(Document images with source code)
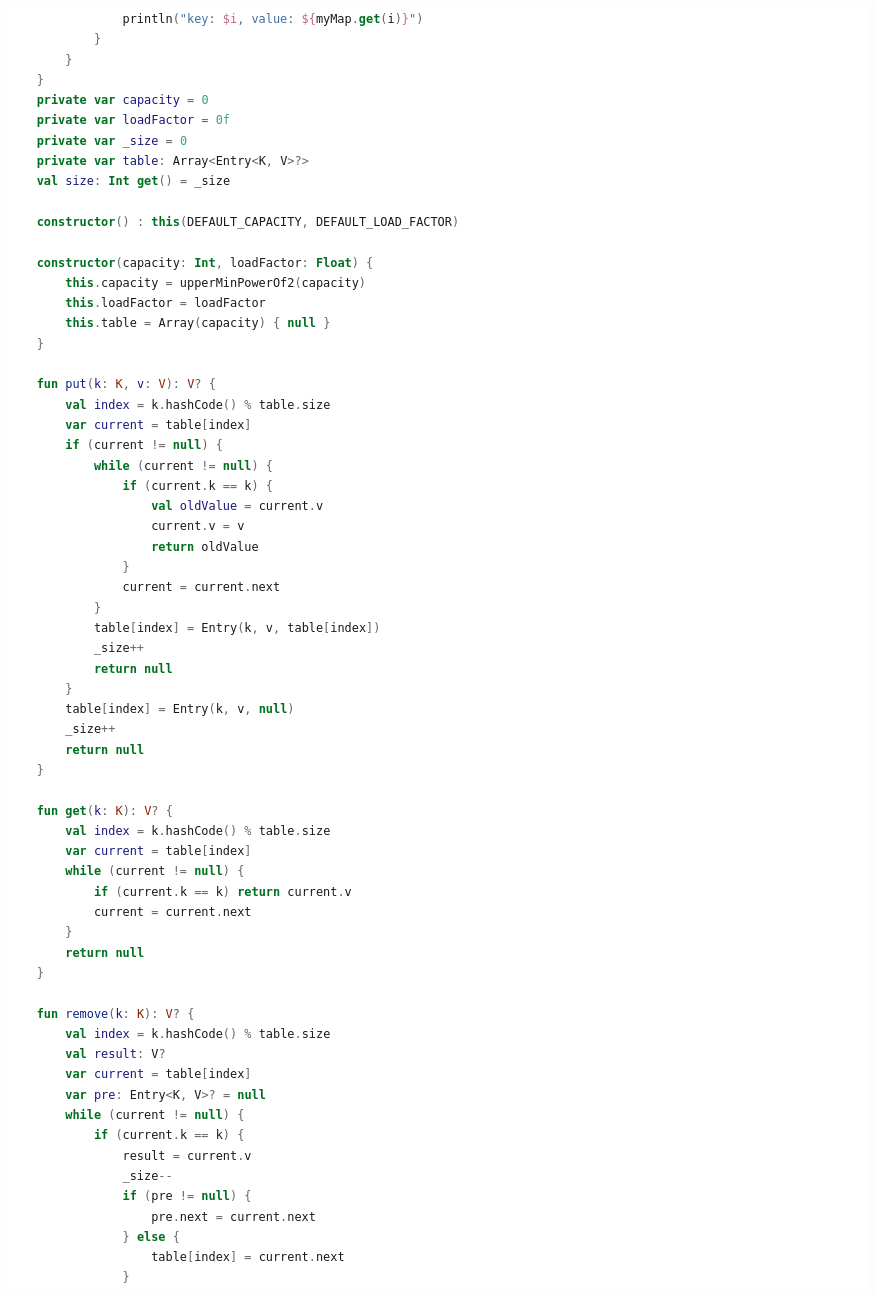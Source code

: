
 ```kotlin
                println("key: $i, value: ${myMap.get(i)}")  
            }  
        }  
    }  
    private var capacity = 0  
    private var loadFactor = 0f  
    private var _size = 0  
    private var table: Array<Entry<K, V>?>  
    val size: Int get() = _size  
  
    constructor() : this(DEFAULT_CAPACITY, DEFAULT_LOAD_FACTOR)  
  
    constructor(capacity: Int, loadFactor: Float) {  
        this.capacity = upperMinPowerOf2(capacity)  
        this.loadFactor = loadFactor  
        this.table = Array(capacity) { null }  
    }  
  
    fun put(k: K, v: V): V? {  
        val index = k.hashCode() % table.size  
        var current = table[index]  
        if (current != null) {  
            while (current != null) {  
                if (current.k == k) {  
                    val oldValue = current.v  
                    current.v = v  
                    return oldValue  
                }  
                current = current.next  
            }  
            table[index] = Entry(k, v, table[index])  
            _size++  
            return null  
        }  
        table[index] = Entry(k, v, null)  
        _size++  
        return null  
    }  
  
    fun get(k: K): V? {  
        val index = k.hashCode() % table.size  
        var current = table[index]  
        while (current != null) {  
            if (current.k == k) return current.v  
            current = current.next  
        }  
        return null  
    }  
  
    fun remove(k: K): V? {  
        val index = k.hashCode() % table.size  
        val result: V?  
        var current = table[index]  
        var pre: Entry<K, V>? = null  
        while (current != null) {  
            if (current.k == k) {  
                result = current.v  
                _size--  
                if (pre != null) {  
                    pre.next = current.next  
                } else {  
                    table[index] = current.next  
                }  
```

# Exercise description:
Pictures aside, repeat every line of the data above exactly.

# Response area:
Source code

:
 ```kotlin
                println("key: $i, value: ${myMap.get(i)}")  
            }  
        }  
    }  
    private var capacity = 0  
    private var loadFactor = 0f  
    private var _size = 0  
    private var table: Array<Entry<K, V>?>  
    val size: Int get() = _size  
  
    constructor() : this(DEFAULT_CAPACITY, DEFAULT_LOAD_FACTOR)  
  
    constructor(capacity: Int, loadFactor: Float) {  
        this.capacity = upperMinPowerOf2(capacity)  
        this.loadFactor = loadFactor  
        this.table = Array(capacity) { null }  
    }  
  
    fun put(k: K, v: V): V? {  
        val index = k.hashCode() % table.size  
        var current = table[index]  
        if (current != null) {  
            while (current != null) {  
                if (current.k == k) {  
                    val oldValue = current.v  
                    current.v = v  
                    return oldValue  
                }  
                current = current.next  
            }  
            table[index] = Entry(k, v, table[index])  
            _size++  
            return null  
        }  
        table[index] = Entry(k, v, null)  
        _size++  
        return null  
    }  
  
    fun get(k: K): V? {  
        val index = k.hashCode() % table.size  
        var current = table[index]  
        while (current != null) {  
            if (current.k == k) return current.v  
            current = current.next  
        }  
        return null  
    }  
  
    fun remove(k: K): V? {  
        val index = k.hashCode() % table.size  
        val result: V?  
        var current = table[index]  
        var pre: Entry<K, V>? = null  
        while (current != null) {  
            if (current.k == k) {  
                result = current.v  
                _size--  
                if (pre != null) {  
                    pre.next = current.next  
                } else {  
                    table[index] = current.next  
                }  
```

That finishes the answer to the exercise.